Luxusmarken können im Web glänzen Digitale Kontaktpunkte gewinnen auch für die Hersteller von Luxusmarken an Relevanz. Es gilt, die passenden Kanäle zu ermitteln, relevanten Content zu liefern und die Identität der Marke sinnvoll in die digitale Welt zu übertragen. LUXUSMARKEN SETZEN TRADITIONELL auf die exklusive Verteilung ihrer Produkte. Es stellt sich die Frage, inwieweit sich diese Exklusivität mit der Überallverfügbarkeit der digitalen Medien vereinen lässt. Kann Luxus digital sein? Und für den Fall, dass diese Frage mit Ja beantwortet wird: Welche Kanäle machen den meisten Sinn? Wo lassen sich die besten Effekte erzielen?

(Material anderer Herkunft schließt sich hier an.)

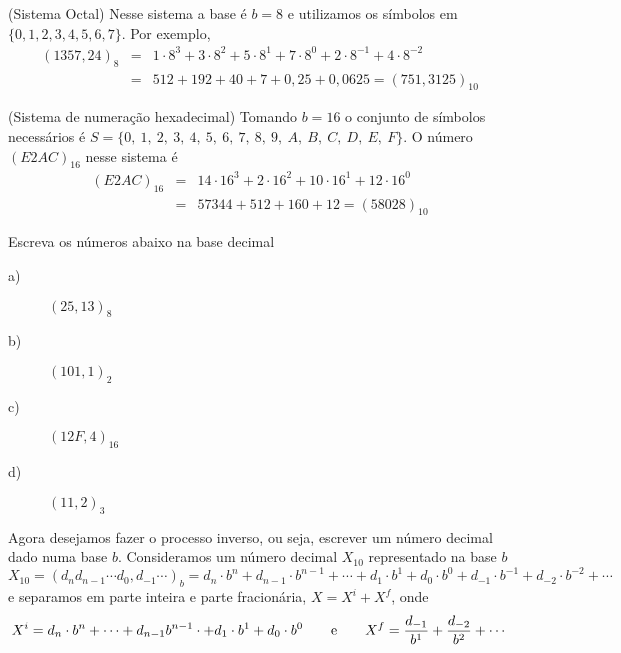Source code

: \begin{ex} (Sistema Octal)
Nesse sistema a base é $b=8$ e utilizamos os símbolos em $\{0, 1, 2, 3, 4, 5, 6, 7\}$. Por exemplo,
\begin{eqnarray*}
(1357,24)_{8}&=&1\cdot 8^3+3\cdot 8^2+5\cdot 8^1+7\cdot 8^{0}+2\cdot 8^{-1}+4\cdot 8^{-2}\\&=&512+192+40+7+0,25+0,0625=(751,3125)_{10}
\end{eqnarray*}
\end{ex}


\begin{ex} (Sistema de numeração hexadecimal) Tomando $b=16$  o conjunto de símbolos necessários é  $S=\{0,\ 1,\ 2,\ 3,\ 4,\ 5,\ 6,\ 7,\ 8,\ 9,\ A,\ B,\ C,\ D,\ E,\ F\}$. O número $(E2AC)_{16}$ nesse sistema é
\begin{eqnarray*}
(E2AC)_{16}&=&14\cdot 16^3+2\cdot 16^2+10\cdot 16^1+12\cdot 16^{0}\\&=&57344+512+160+12=(58028)_{10}
\end{eqnarray*}
\end{ex}

\begin{prob}Escreva os números abaixo na base decimal
\begin{description}
\item[a)] $(25,13)_8$
\item[b)] $(101,1)_2$
\item[c)] $(12F,4)_{16}$
\item[d)] $(11,2)_{3}$
\end{description}
\end{prob}

Agora desejamos fazer o processo inverso, ou seja, escrever um número decimal dado numa base $b$. Consideramos um número decimal $X_{10}$ representado na base $b$
$$
X_{10}=(d_nd_{n-1}\cdots d_0,d_{-1}\cdots)_{b}=d_n\cdot b^{n}+d_{n-1}\cdot b^{n-1}+\cdots +d_1\cdot b^1+d_0\cdot b^0+d_{-1}\cdot b^{-1}+d_{-2}\cdot b^{-2}+\cdots
$$
e separamos em parte inteira e parte fracionária, $X=X^{i}+X^{f}$, onde
$$
X^{i}=d_n\cdot b^{n}+ \cdots+d_{n-1}b^{n-1} \cdot  +d_1\cdot b^1 +d_0\cdot b^0 \qquad \hbox{e}\qquad X^{f}
= \frac{d_{-1}}{b^1}+\frac{d_{-2}}{b^{2}}+\cdots
$$

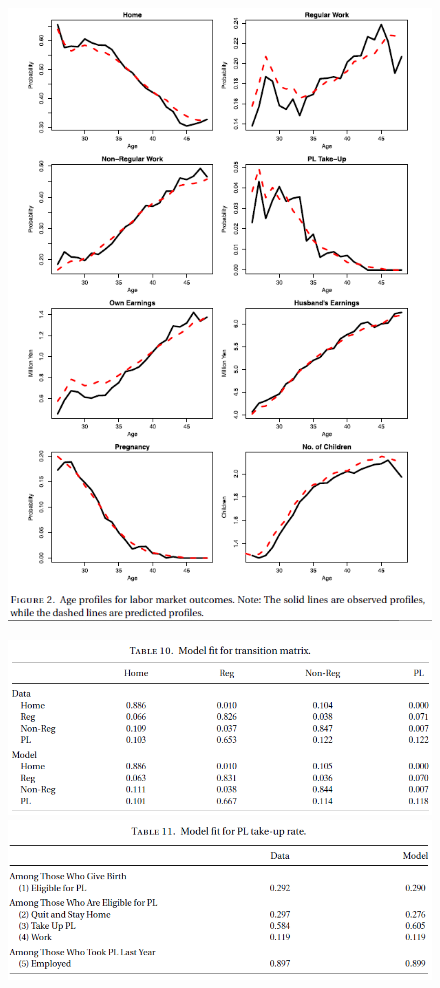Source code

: \documentclass[../root]{subfiles}
\begin{document}
    \begin{figure}[h]
      \centering
      \includegraphics[scale = 1]{0619tanji/F2}
      \label{F2}
    \end{figure}

    \begin{figure}[h]
      \centering
      \includegraphics[scale = 1]{0619tanji/T10}
      \includegraphics[scale = 1]{0619tanji/T11}
      \label{T1011}
    \end{figure}
\end{document}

Maßgebliche Parameter für digitale Kontaktpunkte Schnelllebigkeit: Was heute in ist, ist morgen schon wieder out. So wird gerade unter den Werbungtreibenden diskutiert, dass Youtube interessanter ist als Facebook. Auch die Erwartungshaltung gegenüber Antwortzeiten hat sich stark verändert. Durfte man sich früher für die Beantwortung eines Kundenbriefs schon einmal einige Tage Zeit lassen, sollte man heutzutage einen Eintrag eines Kunden in einem sozialen Medium sehr viel schneller beantworten. Hier wird eher in Stunden oder gar Minuten gerechnet. Neuinterpretation Erfolgsmessung: Das Thema Return on Investment (ROI) muss neu gedacht werden. Es zählt nicht mehr nur das klassische 'money in and more money out', das in der Regel durch eine einseitige Sender-Kommunikation begleitet wurde. Was zählt, ist das Interaktionsangebot. Man bietet die Möglichkeiten dazu und bekommt Interaktion zurück. Das führt zu einer Steigerung des Vertrauens, der Loyalität und letztendlich zur Bildung von Markenbotschaftern. Solchen Menschen, die in interaktivem Kontakt mit einer Marke stehen und sie aufgrund ihrer eigenen, positiven Erfahrungen ihrer Community weiterempfehlen. Diese Markenbotschafter sind im besten Falle sogar bereit, die Marke in einer Diskussion zu verteidigen. Moments of truth: Kunden informieren sich über Produkte oft zunächst online. Dazu dient nicht mehr nur der klassische PC, sondern auch das Smartphone und/ oder das Tablet. Erst nach der Informationssuche im Web besucht der vorinformierte Konsument Stores und erlebt die Produkte live. So passiert es heute beispiels-

weise in Autohäusern. Es geht den Besuchern nicht mehr um technische Daten oder weitere Informationen zu den Autos, sondern schlicht und ergreifend um das reale Produkterlebnis – reinsetzen, riechen, anfassen – und um das klassische Ausprobieren. Kontrollverlust: In digitalen Medien wird nicht mehr nur einseitig die schöne, heile (Werbe-) Welt kommuniziert, sondern die Konsumenten melden sich zu Wort. Sie sprechen über die Marke, zeigen Fotos oder Videos und geben positive Empfehlungen ab – manchmal aber auch genau das Gegenteil. Das, was in den verschiedenen Kanälen gesagt wird, hat man als Markenverantwortlicher nicht im Griff, man kann es nicht steuern.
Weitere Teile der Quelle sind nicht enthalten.